Your task is to print, exactly and only, the lines from the start of the entries below through the line with "p187: 3, 19-37odd, 41, 47, 51, 57, 60, 71, 87". Include both ends, but skip the pictures.
======== GIVEN RECORDS ========
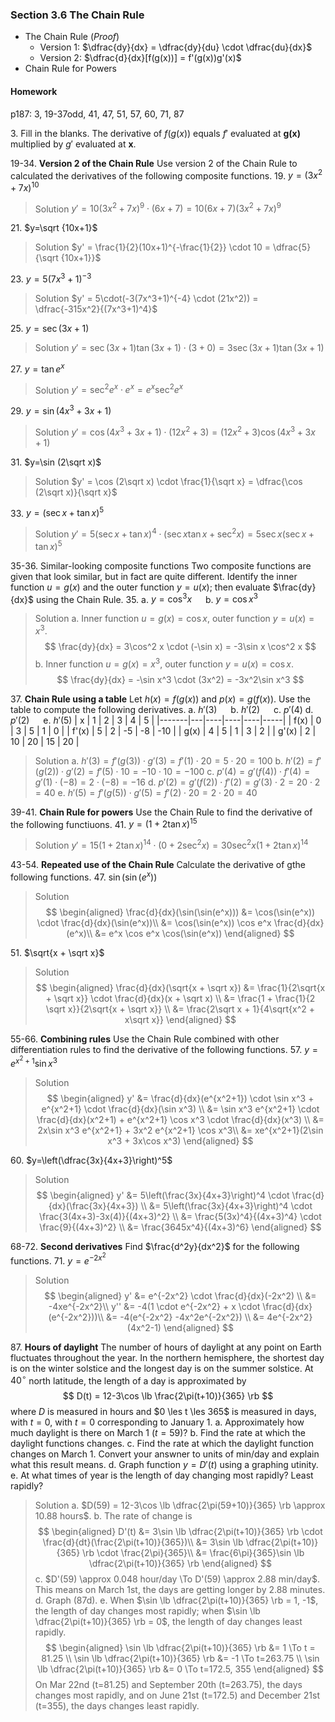 ### Section 3.6 The Chain Rule

+ The Chain Rule (_Proof_)
  + Version 1: $\dfrac{dy}{dx} = \dfrac{dy}{du} \cdot \dfrac{du}{dx}$
  + Version 2: $\dfrac{d}{dx}[f(g(x))] = f'(g(x))g'(x)$
+ Chain Rule for Powers

#### Homework
p187: 3, 19-37odd, 41, 47, 51, 57, 60, 71, 87

3\. Fill in the blanks. The derivative of $f(g(x))$ equals $f'$ evaluated at **g(x)** multiplied by $g'$ evaluated at **x**.

19-34\. **Version 2 of the Chain Rule** Use version 2 of the Chain Rule to calculated the derivatives of the following composite functions.
19\. $y=(3x^2+7x)^{10}$
>Solution
$y' = 10(3x^2+7x)^9 \cdot (6x+7) = 10(6x+7)(3x^2+7x)^9$

21\. $y=\sqrt {10x+1}$
>Solution
$y' = \frac{1}{2}(10x+1)^{-\frac{1}{2}} \cdot 10 = \dfrac{5}{\sqrt {10x+1}}$

23\. $y=5(7x^3+1)^{-3}$
>Solution
$y' = 5\cdot(-3(7x^3+1)^{-4} \cdot (21x^2)) = \dfrac{-315x^2}{(7x^3+1)^4}$

25\. $y=\sec(3x+1)$
>Solution
$y' = \sec(3x+1)\tan(3x+1) \cdot (3+0) = 3\sec(3x+1)\tan(3x+1)$

27\. $y=\tan e^x$
>Solution
$y' = \sec^2 e^x \cdot e^x = e^x \sec^2 e^x$

29\. $y=\sin (4x^3+3x+1)$
>Solution
$y' = \cos (4x^3+3x+1) \cdot (12x^2 + 3) = (12x^2 + 3)\cos (4x^3+3x+1)$

31\. $y=\sin (2\sqrt x)$
>Solution
$y' = \cos (2\sqrt x) \cdot \frac{1}{\sqrt x} = \dfrac{\cos (2\sqrt x)}{\sqrt x}$

33\. $y=(\sec x + \tan x)^5$
>Solution
$y' = 5(\sec x + \tan x)^4 \cdot (\sec x\tan x + \sec^2 x) = 5\sec x(\sec x + \tan x)^5$

35-36\. Similar-looking composite functions Two composite functions are given that look similar, but in fact are quite different. Identify the inner function $u=g(x)$ and the outer function $y=u(x)$; then evaluate $\frac{dy}{dx}$ using the Chain Rule.
35\. a. $y=\cos^3 x$ &emsp; b. $y=\cos x^3$
>Solution
a. Inner function $u=g(x)=\cos x$, outer function $y=u(x) = x^3$.
$$
\frac{dy}{dx} = 3\cos^2 x \cdot (-\sin x) = -3\sin x \cos^2 x
$$
b. Inner function $u=g(x)=x^3$, outer function $y=u(x) = \cos x$.
$$
\frac{dy}{dx} = -\sin x^3 \cdot (3x^2) = -3x^2\sin x^3
$$

37\. **Chain Rule using a table** Let $h(x) = f(g(x))$ and $p(x) = g(f(x))$. Use the table to compute the following derivatives.
a. $h'(3)$ &emsp; b. $h'(2)$ &emsp; c. $p'(4)$
d. $p'(2)$ &emsp; e. $h'(5)$
| x     | 1 | 2  | 3  | 4  | 5   |
|-------|---|----|----|----|-----|
| f(x)  | 0 | 3  | 5  | 1  | 0   |
| f'(x) | 5 | 2  | -5 | -8 | -10 |
| g(x)  | 4 | 5  | 1  | 3  | 2   |
| g'(x) | 2 | 10 | 20 | 15 | 20  |
>Solution
a. $h'(3) = f'(g(3))\cdot g'(3) = f'(1)\cdot 20 = 5\cdot 20 = 100$
b. $h'(2) = f'(g(2))\cdot g'(2) = f'(5)\cdot 10 = -10 \cdot 10 = -100$
c. $p'(4) = g'(f(4))\cdot f'(4) = g'(1)\cdot (-8) = 2 \cdot (-8) = -16$
d. $p'(2) = g'(f(2))\cdot f'(2) = g'(3)\cdot 2 = 20 \cdot 2 = 40$
e. $h'(5) = f'(g(5))\cdot g'(5) = f'(2)\cdot 20 = 2 \cdot 20 = 40$

39-41\. **Chain Rule for powers** Use the Chain Rule to find the derivative of the following functiuons.
41\. $y=(1+2\tan x)^{15}$
>Solution
$y' = 15(1+2\tan x)^{14} \cdot (0 + 2\sec^2 x) = 30\sec^2 x(1+2\tan x)^{14}$

43-54\. **Repeated use of the Chain Rule** Calculate the derivative of gthe following functions.
47\. $\sin(\sin(e^x))$
>Solution
$$
\begin{aligned}
\frac{d}{dx}(\sin(\sin(e^x))) &= \cos(\sin(e^x)) \cdot \frac{d}{dx}(\sin(e^x))\\
&= \cos(\sin(e^x)) \cos e^x \frac{d}{dx}(e^x)\\
&= e^x \cos e^x \cos(\sin(e^x))
\end{aligned}
$$

51\. $\sqrt{x + \sqrt x}$
>Solution
$$
\begin{aligned}
\frac{d}{dx}(\sqrt{x + \sqrt x}) &= \frac{1}{2\sqrt{x + \sqrt x}} \cdot \frac{d}{dx}(x + \sqrt x) \\
&= \frac{1 + \frac{1}{2 \sqrt x}}{2\sqrt{x + \sqrt x}} \\
&= \frac{2\sqrt x + 1}{4\sqrt{x^2 + x\sqrt x}}
\end{aligned}
$$

55-66\. **Combining rules** Use the Chain Rule combined with other differentiation rules to find the derivative of the following functions.
57\. $y= e^{x^2+1}\sin x^3$
>Solution
$$
\begin{aligned}
y' &= \frac{d}{dx}(e^{x^2+1}) \cdot \sin x^3 + e^{x^2+1} \cdot \frac{d}{dx}(\sin x^3) \\
&= \sin x^3 e^{x^2+1} \cdot \frac{d}{dx}(x^2+1) + e^{x^2+1} \cos x^3 \cdot \frac{d}{dx}(x^3) \\
&= 2x\sin x^3 e^{x^2+1} + 3x^2 e^{x^2+1} \cos x^3\\
&= xe^{x^2+1}(2\sin x^3 + 3x\cos x^3)
\end{aligned}
$$

60\. $y=\left(\dfrac{3x}{4x+3}\right)^5$
>Solution
$$
\begin{aligned}
y' &= 5\left(\frac{3x}{4x+3}\right)^4 \cdot \frac{d}{dx}(\frac{3x}{4x+3}) \\
&= 5\left(\frac{3x}{4x+3}\right)^4 \cdot \frac{3(4x+3)-3x(4)}{(4x+3)^2} \\
&= \frac{5(3x)^4}{(4x+3)^4} \cdot \frac{9}{(4x+3)^2} \\
&= \frac{3645x^4}{(4x+3)^6}
\end{aligned}
$$

68-72\. **Second derivatives** Find $\frac{d^2y}{dx^2}$ for the following functions.
71\. $y=e^{-2x^2}$
>Solution
$$
\begin{aligned}
y' &= e^{-2x^2} \cdot \frac{d}{dx}(-2x^2) \\
&= -4xe^{-2x^2}\\
y'' &= -4(1 \cdot e^{-2x^2} + x \cdot \frac{d}{dx}(e^{-2x^2}))\\
&= -4(e^{-2x^2} -4x^2e^{-2x^2}) \\
&= 4e^{-2x^2}(4x^2-1)
\end{aligned}
$$

87\. **Hours of daylight** The number of hours of daylight at any point on Earth fluctuates throughout the year. In the northern hemisphere, the shortest day is on the winter solstice and the longest day is on the summer solstice. At $40^{\circ}$ north latitude, the length of a day is approximated by
$$
D(t) = 12-3\cos \lb \frac{2\pi(t+10)}{365} \rb
$$
where $D$ is measured in hours and $0 \les t \les 365$ is measured in days, with $t=0$, with $t=0$ corresponding to January 1.
a. Approximately how much daylight is there on March 1 ($t=59$)?
b. Find the rate at which the daylight functions changes.
c. Find the rate at which the daylight function changes on March 1. Convert your answner to units of min/day and explain what this result means.
d. Graph function $y=D'(t)$ using a graphing utinity.
e. At what times of year is the length of day changing most rapidly? Least rapidly?
>Solution
a. $D(59) = 12-3\cos \lb \dfrac{2\pi(59+10)}{365} \rb \approx 10.88 hours$.
b. The rate of change is
$$
\begin{aligned}
D'(t) &= 3\sin \lb \dfrac{2\pi(t+10)}{365} \rb \cdot \frac{d}{dt}(\frac{2\pi(t+10)}{365})\\
&= 3\sin \lb \dfrac{2\pi(t+10)}{365} \rb \cdot \frac{2\pi}{365}\\
&= \frac{6\pi}{365}\sin \lb \dfrac{2\pi(t+10)}{365} \rb
\end{aligned}
$$
c. $D'(59) \approx 0.048 hour/day \To D'(59) \approx 2.88 min/day$. This means on March 1st, the days are getting longer by 2.88 minutes.
d. Graph (87d).
e. When $\sin \lb \dfrac{2\pi(t+10)}{365} \rb = 1, -1$, the length of day changes most rapidly; when $\sin \lb \dfrac{2\pi(t+10)}{365} \rb = 0$, the length of day changes least rapidly.
$$
\begin{aligned}
\sin \lb \dfrac{2\pi(t+10)}{365} \rb &= 1 \To t = 81.25 \\
\sin \lb \dfrac{2\pi(t+10)}{365} \rb &= -1 \To t=263.75 \\
\sin \lb \dfrac{2\pi(t+10)}{365} \rb &= 0 \To t=172.5, 355
\end{aligned}
$$
On Mar 22nd (t=81.25) and September 20th (t=263.75), the days changes most rapidly, and on June 21st (t=172.5) and December 21st (t=355), the days changes least rapidly.
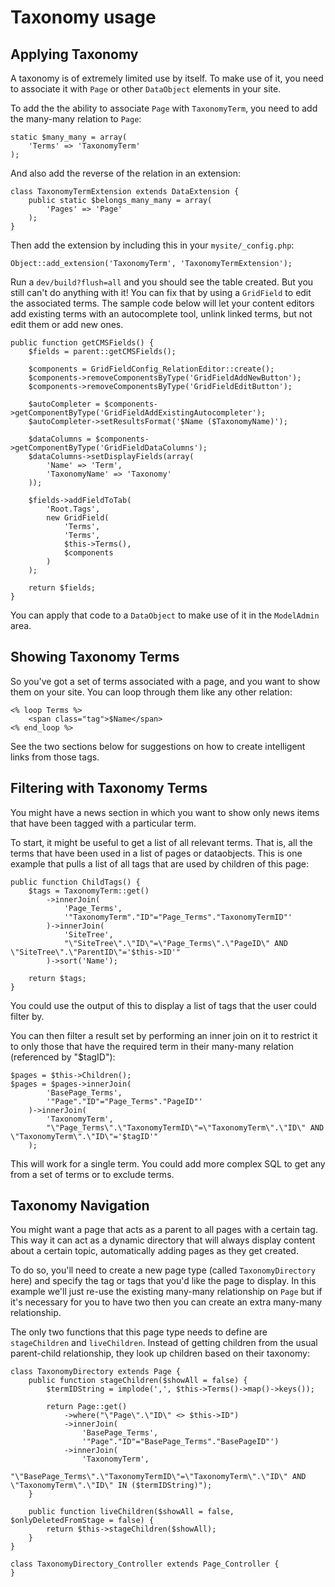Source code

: # Taxonomy usage

## Applying Taxonomy

A taxonomy is of extremely limited use by itself. To make use of it, you need to associate it with `Page` or other
`DataObject` elements in your site.

To add the the ability to associate `Page` with `TaxonomyTerm`, you need to add the many-many relation to `Page`:

	static $many_many = array(
		'Terms' => 'TaxonomyTerm'
	);

And also add the reverse of the relation in an extension:

	class TaxonomyTermExtension extends DataExtension {
		public static $belongs_many_many = array(
			'Pages' => 'Page'
		);
	}

Then add the extension by including this in your `mysite/_config.php`:

	Object::add_extension('TaxonomyTerm', 'TaxonomyTermExtension');

Run a `dev/build?flush=all` and you should see the table created. But you still can't do anything with it! You can fix
that by using a `GridField` to edit the associated terms. The sample code below will let your content editors add
existing terms with an autocomplete tool, unlink linked terms, but not edit them or add new ones.

	public function getCMSFields() {
		$fields = parent::getCMSFields();

		$components = GridFieldConfig_RelationEditor::create();
		$components->removeComponentsByType('GridFieldAddNewButton');
		$components->removeComponentsByType('GridFieldEditButton');

		$autoCompleter = $components->getComponentByType('GridFieldAddExistingAutocompleter');
		$autoCompleter->setResultsFormat('$Name ($TaxonomyName)');

		$dataColumns = $components->getComponentByType('GridFieldDataColumns');
		$dataColumns->setDisplayFields(array(
			'Name' => 'Term',
			'TaxonomyName' => 'Taxonomy'
		));

		$fields->addFieldToTab(
			'Root.Tags',
			new GridField(
				'Terms',
				'Terms',
				$this->Terms(),
				$components
			)
		);

		return $fields;
	}

You can apply that code to a `DataObject` to make use of it in the `ModelAdmin` area.

## Showing Taxonomy Terms

So you've got a set of terms associated with a page, and you want to show them on your site. You can loop through them
like any other relation:

	<% loop Terms %>
		<span class="tag">$Name</span>
	<% end_loop %>

See the two sections below for suggestions on how to create intelligent links from those tags.

## Filtering with Taxonomy Terms

You might have a news section in which you want to show only news items that have been tagged with a particular term.

To start, it might be useful to get a list of all relevant terms. That is, all the terms that have been used in a list
of pages or dataobjects. This is one example that pulls a list of all tags that are used by children of this page:

	public function ChildTags() {
		$tags = TaxonomyTerm::get()
			->innerJoin(
				'Page_Terms',
				'"TaxonomyTerm"."ID"="Page_Terms"."TaxonomyTermID"'
			)->innerJoin(
				'SiteTree',
				"\"SiteTree\".\"ID\"=\"Page_Terms\".\"PageID\" AND \"SiteTree\".\"ParentID\"='$this->ID'"
			)->sort('Name');
		
		return $tags;
	}

You could use the output of this to display a list of tags that the user could filter by.

You can then filter a result set by performing an inner join on it to restrict it to only those that have the required
term in their many-many relation (referenced by "$tagID"):

	$pages = $this->Children();
	$pages = $pages->innerJoin(
			'BasePage_Terms',
			'"Page"."ID"="Page_Terms"."PageID"'
		)->innerJoin(
			'TaxonomyTerm',
			"\"Page_Terms\".\"TaxonomyTermID\"=\"TaxonomyTerm\".\"ID\" AND \"TaxonomyTerm\".\"ID\"='$tagID'"
		);

This will work for a single term. You could add more complex SQL to get any from a set of terms or to exclude terms.

## Taxonomy Navigation

You might want a page that acts as a parent to all pages with a certain tag. This way it can act as a dynamic directory
that will always display content about a certain topic, automatically adding pages as they get created.

To do so, you'll need to create a new page type (called `TaxonomyDirectory` here) and specify the tag or tags that
you'd like the page to display. In this example we'll just re-use the existing many-many relationship on `Page` but if
it's necessary for you to have two then you can create an extra many-many relationship.

The only two functions that this page type needs to define are `stageChildren` and `liveChildren`. Instead of getting
children from the usual parent-child relationship, they look up children based on their taxonomy:

	class TaxonomyDirectory extends Page {
		public function stageChildren($showAll = false) {
			$termIDString = implode(',', $this->Terms()->map()->keys());
			
			return Page::get()
				->where("\"Page\".\"ID\" <> $this->ID")
				->innerJoin(
					'BasePage_Terms',
					'"Page"."ID"="BasePage_Terms"."BasePageID"')
				->innerJoin(
					'TaxonomyTerm',
					"\"BasePage_Terms\".\"TaxonomyTermID\"=\"TaxonomyTerm\".\"ID\" AND \"TaxonomyTerm\".\"ID\" IN ($termIDString)");
		}
		
		public function liveChildren($showAll = false, $onlyDeletedFromStage = false) {
			return $this->stageChildren($showAll);
		}
	}
	
	class TaxonomyDirectory_Controller extends Page_Controller {
	}
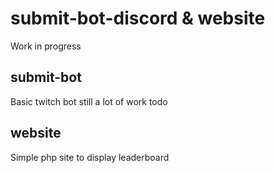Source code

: # submit-bot-discord & website

Work in progress

## submit-bot

Basic twitch bot still a lot of work todo

## website

Simple php site to display leaderboard
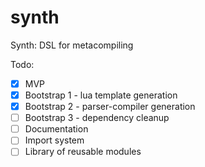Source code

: # synth

Synth: DSL for metacompiling

Todo:
- [x] MVP
- [x] Bootstrap 1 - lua template generation
- [x] Bootstrap 2 - parser-compiler generation
- [ ] Bootstrap 3 - dependency cleanup
- [ ] Documentation
- [ ] Import system
- [ ] Library of reusable modules
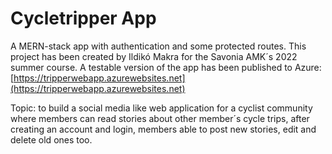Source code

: # Cycletripper App

A MERN-stack app with authentication and some protected routes. This project has been created by Ildikó Makra for the Savonia AMK´s 2022 summer course. A testable version of the app has been published to Azure: [https://tripperwebapp.azurewebsites.net](https://tripperwebapp.azurewebsites.net)

Topic: to build a social media like web application for a cyclist community where members can read stories about other member´s cycle trips, after creating an account and login, members able to post new stories, edit and delete old ones too.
========
- SOLUTION TO THE PROBLEM -
 ### Section 3.6 The Chain Rule

+ The Chain Rule (_Proof_)
  + Version 1: $\dfrac{dy}{dx} = \dfrac{dy}{du} \cdot \dfrac{du}{dx}$
  + Version 2: $\dfrac{d}{dx}[f(g(x))] = f'(g(x))g'(x)$
+ Chain Rule for Powers

#### Homework
p187: 3, 19-37odd, 41, 47, 51, 57, 60, 71, 87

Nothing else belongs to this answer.